Auch in Schottland ist die Form der Online-Petition weiterentwickelt worden. Aus diesem Grunde hat sich der Petitionsausschuss mehrheitlich entschieden, dem schottischen Parlament im Mai 2007 einen Besuch abzustatten, um sich vor Ort mit den Erfahrungen mit den neuen Formen des Petitionsverfahrens vertraut zu machen.
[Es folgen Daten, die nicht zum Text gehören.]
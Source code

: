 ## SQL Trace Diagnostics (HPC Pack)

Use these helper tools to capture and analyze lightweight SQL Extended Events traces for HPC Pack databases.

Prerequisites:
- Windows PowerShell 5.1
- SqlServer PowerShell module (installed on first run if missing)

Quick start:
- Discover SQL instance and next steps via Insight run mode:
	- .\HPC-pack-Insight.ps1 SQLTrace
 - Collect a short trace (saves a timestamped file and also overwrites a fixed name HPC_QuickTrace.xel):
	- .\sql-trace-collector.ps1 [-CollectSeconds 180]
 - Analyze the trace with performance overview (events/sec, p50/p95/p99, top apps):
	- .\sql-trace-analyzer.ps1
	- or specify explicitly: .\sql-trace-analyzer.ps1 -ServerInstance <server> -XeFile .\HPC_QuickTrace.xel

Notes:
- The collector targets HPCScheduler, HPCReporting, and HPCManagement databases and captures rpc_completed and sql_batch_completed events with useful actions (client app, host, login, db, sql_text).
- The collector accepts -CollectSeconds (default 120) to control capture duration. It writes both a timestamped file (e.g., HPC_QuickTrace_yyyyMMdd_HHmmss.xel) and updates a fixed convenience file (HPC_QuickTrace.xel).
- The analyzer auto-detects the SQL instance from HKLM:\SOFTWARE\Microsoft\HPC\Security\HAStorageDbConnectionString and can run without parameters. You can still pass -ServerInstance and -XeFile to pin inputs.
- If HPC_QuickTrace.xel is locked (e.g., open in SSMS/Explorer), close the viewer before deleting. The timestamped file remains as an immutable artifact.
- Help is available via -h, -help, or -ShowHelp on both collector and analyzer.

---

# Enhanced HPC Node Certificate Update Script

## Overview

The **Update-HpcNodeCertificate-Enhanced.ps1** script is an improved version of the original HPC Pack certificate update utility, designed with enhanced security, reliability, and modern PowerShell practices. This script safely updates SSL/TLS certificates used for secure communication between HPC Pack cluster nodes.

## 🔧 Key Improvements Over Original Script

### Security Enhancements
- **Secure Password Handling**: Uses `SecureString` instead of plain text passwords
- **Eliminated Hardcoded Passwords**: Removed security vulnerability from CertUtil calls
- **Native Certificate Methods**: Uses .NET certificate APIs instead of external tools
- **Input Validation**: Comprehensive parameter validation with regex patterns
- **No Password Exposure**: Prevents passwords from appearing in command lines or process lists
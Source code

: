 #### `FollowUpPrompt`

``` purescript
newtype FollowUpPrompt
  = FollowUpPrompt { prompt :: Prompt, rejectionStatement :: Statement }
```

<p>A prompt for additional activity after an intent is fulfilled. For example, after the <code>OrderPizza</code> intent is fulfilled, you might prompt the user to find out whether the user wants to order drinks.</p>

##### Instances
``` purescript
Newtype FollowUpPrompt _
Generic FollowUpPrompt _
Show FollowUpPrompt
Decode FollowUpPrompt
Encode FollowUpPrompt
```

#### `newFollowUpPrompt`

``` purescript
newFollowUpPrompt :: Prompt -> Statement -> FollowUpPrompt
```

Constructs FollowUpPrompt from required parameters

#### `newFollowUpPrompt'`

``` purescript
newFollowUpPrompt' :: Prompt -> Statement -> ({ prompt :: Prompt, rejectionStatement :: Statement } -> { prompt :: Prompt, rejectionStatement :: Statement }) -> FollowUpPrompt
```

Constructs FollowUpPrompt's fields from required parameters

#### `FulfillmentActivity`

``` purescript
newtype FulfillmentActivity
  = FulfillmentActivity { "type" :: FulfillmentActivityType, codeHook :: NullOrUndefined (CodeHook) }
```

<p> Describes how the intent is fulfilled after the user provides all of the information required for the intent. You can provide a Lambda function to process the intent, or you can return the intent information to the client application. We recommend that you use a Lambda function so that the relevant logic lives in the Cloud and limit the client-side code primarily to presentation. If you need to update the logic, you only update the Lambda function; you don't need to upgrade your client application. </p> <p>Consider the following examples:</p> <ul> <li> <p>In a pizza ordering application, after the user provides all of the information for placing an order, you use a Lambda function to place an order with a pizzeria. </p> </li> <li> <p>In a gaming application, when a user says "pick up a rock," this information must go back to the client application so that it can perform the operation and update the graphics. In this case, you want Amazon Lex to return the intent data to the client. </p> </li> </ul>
Ich hoffe, dass von dieser Reise wesentliche Impulse ausgehen, um das Sächsische Petitionsausschussgesetz, das mittlerweile 15 Jahre unverändert in Kraft und teilweise auch etwas angestaubt ist, auf Vordermann zu bringen.
Ich lade ausdrücklich alle Fraktionen dieses Hauses ein, sich im kommenden Jahr an der Diskussion zu einem neuen Gesetz zu beteiligen, und bedanke mich für die Aufmerksamkeit.
Vielen Dank für diesen historischen Exkurs und den Ausblick auf das, was uns erwartet. Ich frage die NPD-Fraktion, ob sie Redebedarf hat. – Frau Abg. Schüßler.
Frau Präsidentin! Meine Damen und Herren! Das Petitionsrecht gehört zu den wichtigsten Rechten der Bürger in einem Gemeinwesen. Jeder Bürger hat gemäß Artikel 35 der Verfassung des Freistaates Sachsen das Recht, sich mit Bitten oder Beschwerden an die Volksvertretung zu wenden. Wie man Seite 15 des Berichts entnehmen kann, wird dieses Recht nach einem kleinen Knick im Jahre 2002 wieder zunehmend in Anspruch genommen. Im Berichtsjahr 2005 wurden wieder mehr als 1 000 Petitionen eingereicht.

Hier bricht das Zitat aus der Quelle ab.